BEGIN

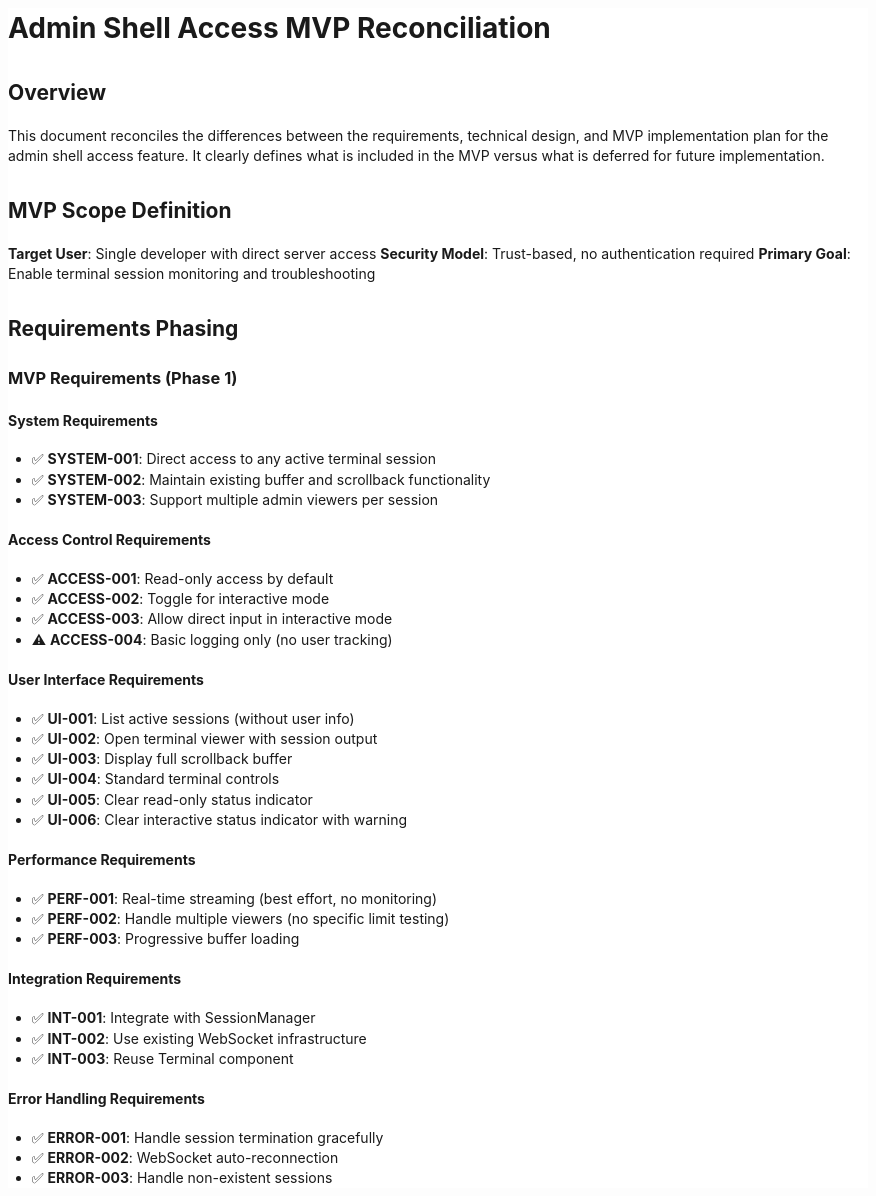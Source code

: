 # Admin Shell Access MVP Reconciliation

## Overview

This document reconciles the differences between the requirements, technical design, and MVP implementation plan for the admin shell access feature. It clearly defines what is included in the MVP versus what is deferred for future implementation.

## MVP Scope Definition

**Target User**: Single developer with direct server access
**Security Model**: Trust-based, no authentication required
**Primary Goal**: Enable terminal session monitoring and troubleshooting

## Requirements Phasing

### MVP Requirements (Phase 1)

#### System Requirements
- ✅ **SYSTEM-001**: Direct access to any active terminal session
- ✅ **SYSTEM-002**: Maintain existing buffer and scrollback functionality  
- ✅ **SYSTEM-003**: Support multiple admin viewers per session

#### Access Control Requirements
- ✅ **ACCESS-001**: Read-only access by default
- ✅ **ACCESS-002**: Toggle for interactive mode
- ✅ **ACCESS-003**: Allow direct input in interactive mode
- ⚠️ **ACCESS-004**: Basic logging only (no user tracking)

#### User Interface Requirements
- ✅ **UI-001**: List active sessions (without user info)
- ✅ **UI-002**: Open terminal viewer with session output
- ✅ **UI-003**: Display full scrollback buffer
- ✅ **UI-004**: Standard terminal controls
- ✅ **UI-005**: Clear read-only status indicator
- ✅ **UI-006**: Clear interactive status indicator with warning

#### Performance Requirements
- ✅ **PERF-001**: Real-time streaming (best effort, no monitoring)
- ✅ **PERF-002**: Handle multiple viewers (no specific limit testing)
- ✅ **PERF-003**: Progressive buffer loading

#### Integration Requirements
- ✅ **INT-001**: Integrate with SessionManager
- ✅ **INT-002**: Use existing WebSocket infrastructure
- ✅ **INT-003**: Reuse Terminal component

#### Error Handling Requirements
- ✅ **ERROR-001**: Handle session termination gracefully
- ✅ **ERROR-002**: WebSocket auto-reconnection
- ✅ **ERROR-003**: Handle non-existent sessions
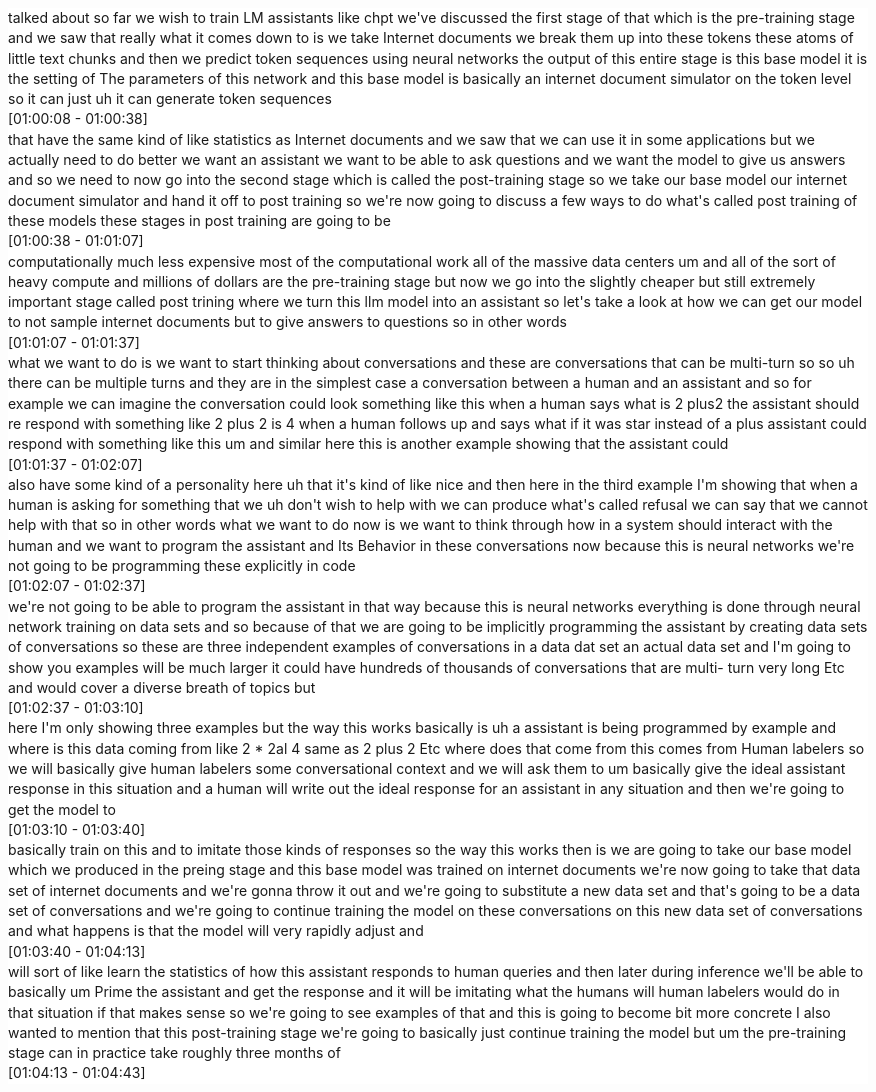 talked about so far we wish to train LM assistants like chpt we've discussed the first stage of that which is the pre-training stage and we saw that really what it comes down to is we take Internet documents we break them up into these tokens these atoms of little text chunks and then we predict token sequences using neural networks the output of this entire stage is this base model it is the setting of The parameters of this network and this base model is basically an internet document simulator on the token level so it can just uh it can generate token sequences   
\[01:00:08 \- 01:00:38\]  
that have the same kind of like statistics as Internet documents and we saw that we can use it in some applications but we actually need to do better we want an assistant we want to be able to ask questions and we want the model to give us answers and so we need to now go into the second stage which is called the post-training stage so we take our base model our internet document simulator and hand it off to post training so we're now going to discuss a few ways to do what's called post training of these models these stages in post training are going to be   
\[01:00:38 \- 01:01:07\]  
computationally much less expensive most of the computational work all of the massive data centers um and all of the sort of heavy compute and millions of dollars are the pre-training stage but now we go into the slightly cheaper but still extremely important stage called post trining where we turn this llm model into an assistant so let's take a look at how we can get our model to not sample internet documents but to give answers to questions so in other words   
\[01:01:07 \- 01:01:37\]  
what we want to do is we want to start thinking about conversations and these are conversations that can be multi-turn so so uh there can be multiple turns and they are in the simplest case a conversation between a human and an assistant and so for example we can imagine the conversation could look something like this when a human says what is 2 plus2 the assistant should re respond with something like 2 plus 2 is 4 when a human follows up and says what if it was star instead of a plus assistant could respond with something like this um and similar here this is another example showing that the assistant could   
\[01:01:37 \- 01:02:07\]  
also have some kind of a personality here uh that it's kind of like nice and then here in the third example I'm showing that when a human is asking for something that we uh don't wish to help with we can produce what's called refusal we can say that we cannot help with that so in other words what we want to do now is we want to think through how in a system should interact with the human and we want to program the assistant and Its Behavior in these conversations now because this is neural networks we're not going to be programming these explicitly in code   
\[01:02:07 \- 01:02:37\]  
we're not going to be able to program the assistant in that way because this is neural networks everything is done through neural network training on data sets and so because of that we are going to be implicitly programming the assistant by creating data sets of conversations so these are three independent examples of conversations in a data dat set an actual data set and I'm going to show you examples will be much larger it could have hundreds of thousands of conversations that are multi- turn very long Etc and would cover a diverse breath of topics but   
\[01:02:37 \- 01:03:10\]  
here I'm only showing three examples but the way this works basically is uh a assistant is being programmed by example and where is this data coming from like 2 \* 2al 4 same as 2 plus 2 Etc where does that come from this comes from Human labelers so we will basically give human labelers some conversational context and we will ask them to um basically give the ideal assistant response in this situation and a human will write out the ideal response for an assistant in any situation and then we're going to get the model to   
\[01:03:10 \- 01:03:40\]  
basically train on this and to imitate those kinds of responses so the way this works then is we are going to take our base model which we produced in the preing stage and this base model was trained on internet documents we're now going to take that data set of internet documents and we're gonna throw it out and we're going to substitute a new data set and that's going to be a data set of conversations and we're going to continue training the model on these conversations on this new data set of conversations and what happens is that the model will very rapidly adjust and   
\[01:03:40 \- 01:04:13\]  
will sort of like learn the statistics of how this assistant responds to human queries and then later during inference we'll be able to basically um Prime the assistant and get the response and it will be imitating what the humans will human labelers would do in that situation if that makes sense so we're going to see examples of that and this is going to become bit more concrete I also wanted to mention that this post-training stage we're going to basically just continue training the model but um the pre-training stage can in practice take roughly three months of   
\[01:04:13 \- 01:04:43\]  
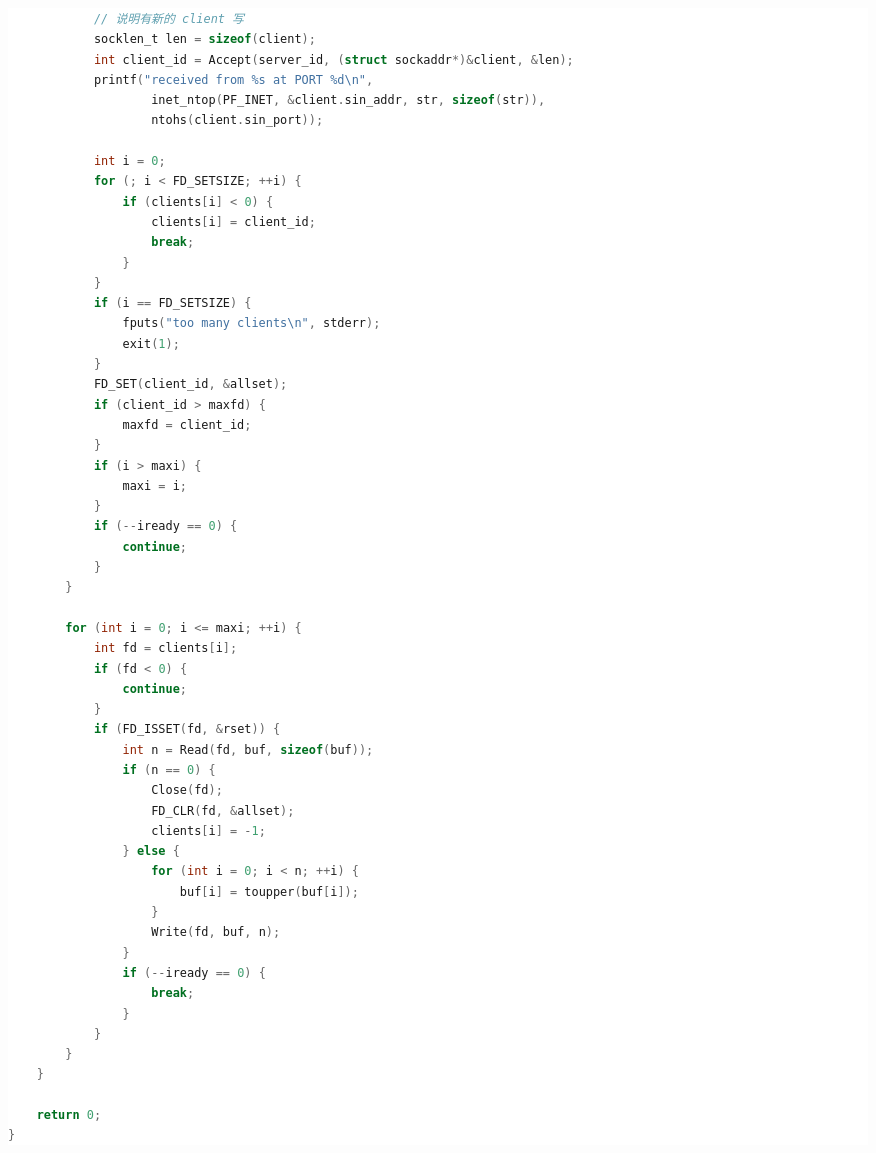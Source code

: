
 ```c
			// 说明有新的 client 写
			socklen_t len = sizeof(client);
			int client_id = Accept(server_id, (struct sockaddr*)&client, &len);
			printf("received from %s at PORT %d\n",
					inet_ntop(PF_INET, &client.sin_addr, str, sizeof(str)),	
					ntohs(client.sin_port));

			int i = 0;
			for (; i < FD_SETSIZE; ++i) {
				if (clients[i] < 0) {
					clients[i] = client_id;
					break;
				}
			}
			if (i == FD_SETSIZE) {
				fputs("too many clients\n", stderr);
				exit(1);
			}
			FD_SET(client_id, &allset);
			if (client_id > maxfd) {
				maxfd = client_id;
			}
			if (i > maxi) {
				maxi = i;
			}
			if (--iready == 0) {
				continue;
			}
		}

		for (int i = 0; i <= maxi; ++i) {
			int fd = clients[i];
			if (fd < 0) {
				continue;	
			}
			if (FD_ISSET(fd, &rset)) {
				int n = Read(fd, buf, sizeof(buf));
				if (n == 0) {
					Close(fd);
					FD_CLR(fd, &allset);
					clients[i] = -1;
				} else {
					for (int i = 0; i < n; ++i) {
						buf[i] = toupper(buf[i]);
					}
					Write(fd, buf, n);
				}
				if (--iready == 0) {
					break;
				}
			}
		}
	}

	return 0;
}
```
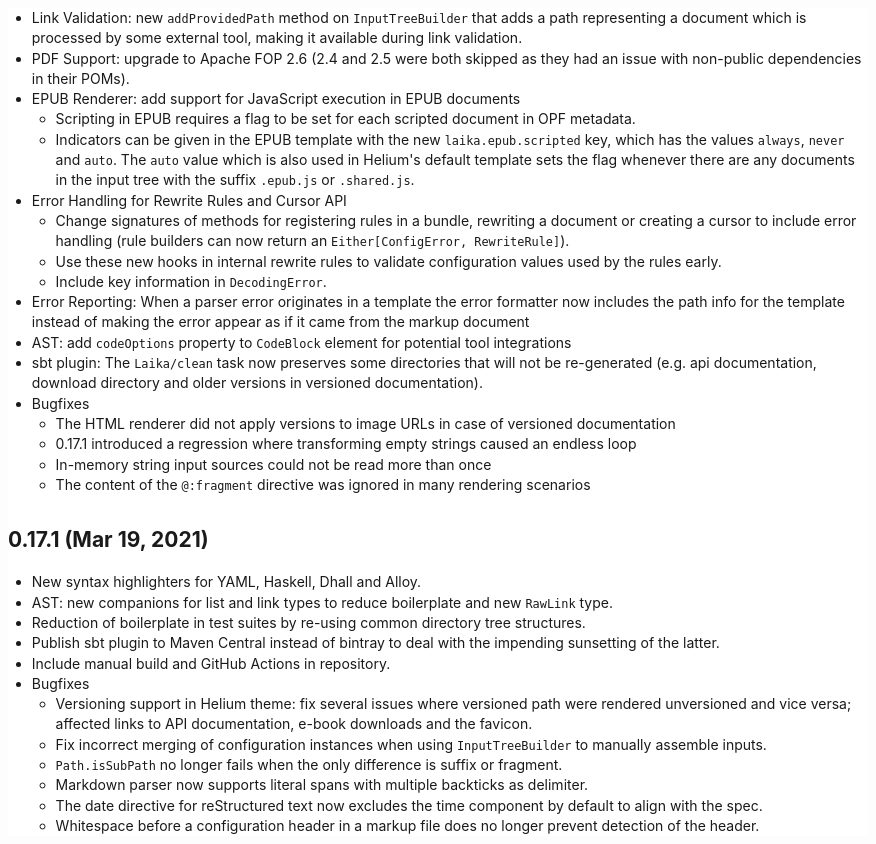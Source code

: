 * Link Validation: new `addProvidedPath` method on `InputTreeBuilder` that adds a path representing a document which is 
  processed by some external tool, making it available during link validation.
* PDF Support: upgrade to Apache FOP 2.6 (2.4 and 2.5 were both skipped as they had an issue with non-public dependencies 
  in their POMs).
* EPUB Renderer: add support for JavaScript execution in EPUB documents
    * Scripting in EPUB requires a flag to be set for each scripted document in OPF metadata.
    * Indicators can be given in the EPUB template with the new `laika.epub.scripted` key,
      which has the values `always`, `never` and `auto`.
      The `auto` value which is also used in Helium's default template sets the flag whenever there are any
      documents in the input tree with the suffix `.epub.js` or `.shared.js`.
* Error Handling for Rewrite Rules and Cursor API
    * Change signatures of methods for registering rules in a bundle, rewriting a document or creating a cursor 
      to include error handling (rule builders can now return an `Either[ConfigError, RewriteRule]`).
    * Use these new hooks in internal rewrite rules to validate configuration values used by the rules early.
    * Include key information in `DecodingError`.
* Error Reporting: When a parser error originates in a template the error formatter now includes the path info
  for the template instead of making the error appear as if it came from the markup document
* AST: add `codeOptions` property to `CodeBlock` element for potential tool integrations
* sbt plugin: The `Laika/clean` task now preserves some directories that will not be re-generated
  (e.g. api documentation, download directory and older versions in versioned documentation).
* Bugfixes
    * The HTML renderer did not apply versions to image URLs in case of versioned documentation
    * 0.17.1 introduced a regression where transforming empty strings caused an endless loop
    * In-memory string input sources could not be read more than once
    * The content of the `@:fragment` directive was ignored in many rendering scenarios


0.17.1 (Mar 19, 2021)
---------------------

* New syntax highlighters for YAML, Haskell, Dhall and Alloy.
* AST: new companions for list and link types to reduce boilerplate and new `RawLink` type.
* Reduction of boilerplate in test suites by re-using common directory tree structures.
* Publish sbt plugin to Maven Central instead of bintray to deal with the impending sunsetting of the latter.
* Include manual build and GitHub Actions in repository.
* Bugfixes
    * Versioning support in Helium theme: fix several issues where versioned path were rendered unversioned
      and vice versa; affected links to API documentation, e-book downloads and the favicon.
    * Fix incorrect merging of configuration instances when using `InputTreeBuilder` to manually assemble inputs.
    * `Path.isSubPath` no longer fails when the only difference is suffix or fragment.
    * Markdown parser now supports literal spans with multiple backticks as delimiter.
    * The date directive for reStructured text now excludes the time component by default to align with the spec.
    * Whitespace before a configuration header in a markup file does no longer prevent detection of the header.
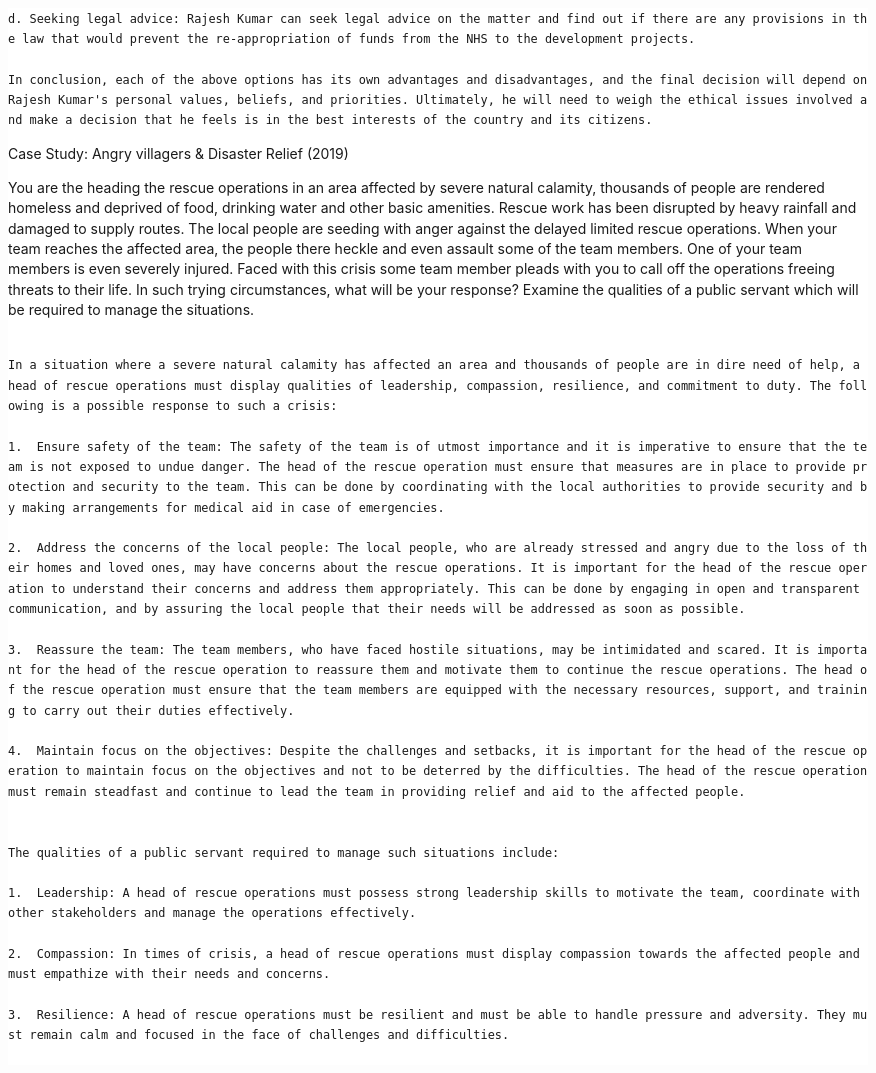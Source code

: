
 ```ad-Answer
d. Seeking legal advice: Rajesh Kumar can seek legal advice on the matter and find out if there are any provisions in the law that would prevent the re-appropriation of funds from the NHS to the development projects.

In conclusion, each of the above options has its own advantages and disadvantages, and the final decision will depend on Rajesh Kumar's personal values, beliefs, and priorities. Ultimately, he will need to weigh the ethical issues involved and make a decision that he feels is in the best interests of the country and its citizens.

```

Case Study: Angry villagers & Disaster Relief (2019)

You are the heading the rescue operations in an area affected by severe natural calamity, thousands of people are rendered homeless and deprived of food, drinking water and other basic amenities. Rescue work has been disrupted by heavy rainfall and damaged to supply routes. The local people are seeding with anger against the delayed limited rescue operations. When your team reaches the affected area, the people there heckle and even assault some of the team members. One of your team members is even severely injured. Faced with this crisis some team member pleads with you to call off the operations freeing threats to their life. In such trying circumstances, what will be your response? Examine the qualities of a public servant which will be required to manage the situations.

```ad-Answer

In a situation where a severe natural calamity has affected an area and thousands of people are in dire need of help, a head of rescue operations must display qualities of leadership, compassion, resilience, and commitment to duty. The following is a possible response to such a crisis:

1.  Ensure safety of the team: The safety of the team is of utmost importance and it is imperative to ensure that the team is not exposed to undue danger. The head of the rescue operation must ensure that measures are in place to provide protection and security to the team. This can be done by coordinating with the local authorities to provide security and by making arrangements for medical aid in case of emergencies.
    
2.  Address the concerns of the local people: The local people, who are already stressed and angry due to the loss of their homes and loved ones, may have concerns about the rescue operations. It is important for the head of the rescue operation to understand their concerns and address them appropriately. This can be done by engaging in open and transparent communication, and by assuring the local people that their needs will be addressed as soon as possible.
    
3.  Reassure the team: The team members, who have faced hostile situations, may be intimidated and scared. It is important for the head of the rescue operation to reassure them and motivate them to continue the rescue operations. The head of the rescue operation must ensure that the team members are equipped with the necessary resources, support, and training to carry out their duties effectively.
    
4.  Maintain focus on the objectives: Despite the challenges and setbacks, it is important for the head of the rescue operation to maintain focus on the objectives and not to be deterred by the difficulties. The head of the rescue operation must remain steadfast and continue to lead the team in providing relief and aid to the affected people.
    

The qualities of a public servant required to manage such situations include:

1.  Leadership: A head of rescue operations must possess strong leadership skills to motivate the team, coordinate with other stakeholders and manage the operations effectively.
    
2.  Compassion: In times of crisis, a head of rescue operations must display compassion towards the affected people and must empathize with their needs and concerns.
    
3.  Resilience: A head of rescue operations must be resilient and must be able to handle pressure and adversity. They must remain calm and focused in the face of challenges and difficulties.
    
```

END

Only the lines above from the line containing "creating a cursor" through the line containing "to include error" should be retyped, exactly and with both ends included.

    * Change signatures of methods for registering rules in a bundle, rewriting a document or creating a cursor 
      to include error handling (rule builders can now return an `Either[ConfigError, RewriteRule]`).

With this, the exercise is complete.